The huge interest in the benefits of meditation today is being catered to by an ever-expanding community of visionaries, proselytizers, teachers, and coaches, as well as practitioners, and that response is both industrial in scale and commercial in packaging. Paralleling this, in certain circles, is an ever-growing interest in “scientifically proving” (or disproving) the effectiveness of meditation. In this I see dangers abounding that could hurt all of us: those who practice meditation and those who could benefit from doing so.

There is a conceit underlying the idea that meditation has not been proven effective by long-term, objective research already. The conceit appears to be founded on the belief that for thousands of years, the hundreds of millions of humans who have thought their dedicated practice was useful and effective were deluding themselves because they had no “scientific” evidence. Their delusion may have been based in spiritual beliefs or because of positive placebo

effects that they naively took to be evidence of effectiveness. This belief seems to also suggest that “science” never existed before it was created by Europeans, and thus, there could be no rigorous testing of these techniques in their originating cultures.

The hubris in this conceit is an excellent example of the kind of self-delusion that spiritual traditions have specifically used meditation to break free from. This raises the question of whether a non-meditator can even understand the goal of meditation; the issue being the difference between a conceptual idea about something and a direct experience of it.

We can see the defects caused by this conceit already present in so-called “secular meditation,” which is how meditation seems to be marketed, packaged, and sold today. The thinking appears to be that the explanatory spiritual doctrines that usually accompany traditional meditation practices are not important and can be jettisoned in favor of defining a completely secular technique for meditators to use.
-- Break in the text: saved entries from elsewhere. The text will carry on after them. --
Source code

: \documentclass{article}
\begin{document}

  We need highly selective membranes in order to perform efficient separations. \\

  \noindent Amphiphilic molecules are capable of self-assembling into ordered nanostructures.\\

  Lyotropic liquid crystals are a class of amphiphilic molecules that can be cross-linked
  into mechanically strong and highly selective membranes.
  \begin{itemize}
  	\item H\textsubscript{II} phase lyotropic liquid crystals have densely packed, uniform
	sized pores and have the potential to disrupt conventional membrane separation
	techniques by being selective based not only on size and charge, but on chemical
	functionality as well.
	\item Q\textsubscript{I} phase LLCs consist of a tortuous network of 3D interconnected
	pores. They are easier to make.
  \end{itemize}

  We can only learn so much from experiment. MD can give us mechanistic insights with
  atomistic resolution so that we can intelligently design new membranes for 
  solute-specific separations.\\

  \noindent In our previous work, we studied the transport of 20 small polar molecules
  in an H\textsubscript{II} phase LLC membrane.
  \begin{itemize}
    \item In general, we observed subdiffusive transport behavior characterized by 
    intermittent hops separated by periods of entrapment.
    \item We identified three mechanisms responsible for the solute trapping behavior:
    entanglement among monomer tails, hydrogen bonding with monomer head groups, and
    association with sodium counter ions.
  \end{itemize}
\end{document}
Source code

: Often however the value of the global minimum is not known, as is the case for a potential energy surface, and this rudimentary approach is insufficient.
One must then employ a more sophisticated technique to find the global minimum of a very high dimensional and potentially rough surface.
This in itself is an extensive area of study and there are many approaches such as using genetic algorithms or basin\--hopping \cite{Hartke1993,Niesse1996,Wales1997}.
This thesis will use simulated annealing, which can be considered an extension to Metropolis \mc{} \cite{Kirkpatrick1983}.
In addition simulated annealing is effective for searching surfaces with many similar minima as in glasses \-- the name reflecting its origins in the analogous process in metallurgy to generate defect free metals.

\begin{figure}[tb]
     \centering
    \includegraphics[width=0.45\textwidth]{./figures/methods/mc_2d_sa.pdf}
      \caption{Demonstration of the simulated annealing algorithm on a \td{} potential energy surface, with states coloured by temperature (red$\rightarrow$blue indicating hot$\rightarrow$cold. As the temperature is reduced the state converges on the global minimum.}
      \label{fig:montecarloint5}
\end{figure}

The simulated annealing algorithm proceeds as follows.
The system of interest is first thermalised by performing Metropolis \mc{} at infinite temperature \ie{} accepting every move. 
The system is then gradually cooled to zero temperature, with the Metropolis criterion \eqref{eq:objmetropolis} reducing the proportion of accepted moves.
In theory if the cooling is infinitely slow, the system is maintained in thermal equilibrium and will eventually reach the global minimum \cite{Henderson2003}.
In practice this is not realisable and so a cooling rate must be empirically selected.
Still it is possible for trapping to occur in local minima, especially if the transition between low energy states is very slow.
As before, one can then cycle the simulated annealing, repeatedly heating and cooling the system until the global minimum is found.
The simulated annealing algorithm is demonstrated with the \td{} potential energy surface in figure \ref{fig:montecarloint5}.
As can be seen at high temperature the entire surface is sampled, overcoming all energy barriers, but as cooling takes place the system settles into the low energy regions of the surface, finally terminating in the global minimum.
But this assumes that the goal of meditation is something physical and concrete. This has never been the goal of meditation. This faulty understanding of meditation appears specifically in research efforts to record physical effects of meditation in the brain. The disparity here is that the absence of such effects is seen as evidence of the ineffectiveness of meditation, while the presence of it becomes evidence of possible effectiveness.

Meditation initially develops one’s focus of attention and concentration. Yet scientists are still trying to work out how the brain attends to anything at all — such as selecting a particular object in the visual field. Can science measure “development of attentional focus” if attention itself is still an unknown?

Meditation also allows one to directly experience the nature of the mind, but for science, there is no “mind,” only a brain. And, at best, its “contents” might be called the “mind,” but not in the sense meant by spiritual traditions. Can a scientist, then, study the effectiveness of meditation if they cannot fully comprehend its focus?

Most scientific studies stick to attention and concentration—i.e., “mindfulness”—and what their development provides people. But they do so while ignoring what happens when an individual’s meditation naturally glides from the initial development of attention and concentration into a direct experience of mind; or that of the lack of any inherent self-existence, qualities, or identity in anything; or the spontaneous nature of all that is believed to be intentionally caused. Such experiences can occur sporadically and without warning. They aren’t physical effects in the brain, nor doctrinal ideas learned from someone. Instead, these are direct experiences of the nature of the mind that don’t compute in a secular context for a strict disciple of the worldview of physicalism.

For instance, Ute Kreplin, a psychology lecturer at Massey University in New Zealand, wrote an essay in Aeon magazine, asking “Does meditation work?” But the essay focused on whether research into its effectiveness met scientific standards. The question of standards is an appropriate one—in relation to the study of modern secularized techniques of meditation. The focus of the question is constrained, however, by the nature of the actual subject of these research efforts: secularized meditation techniques that have been warped to focus on the manifestation of “side effects” of traditional meditation.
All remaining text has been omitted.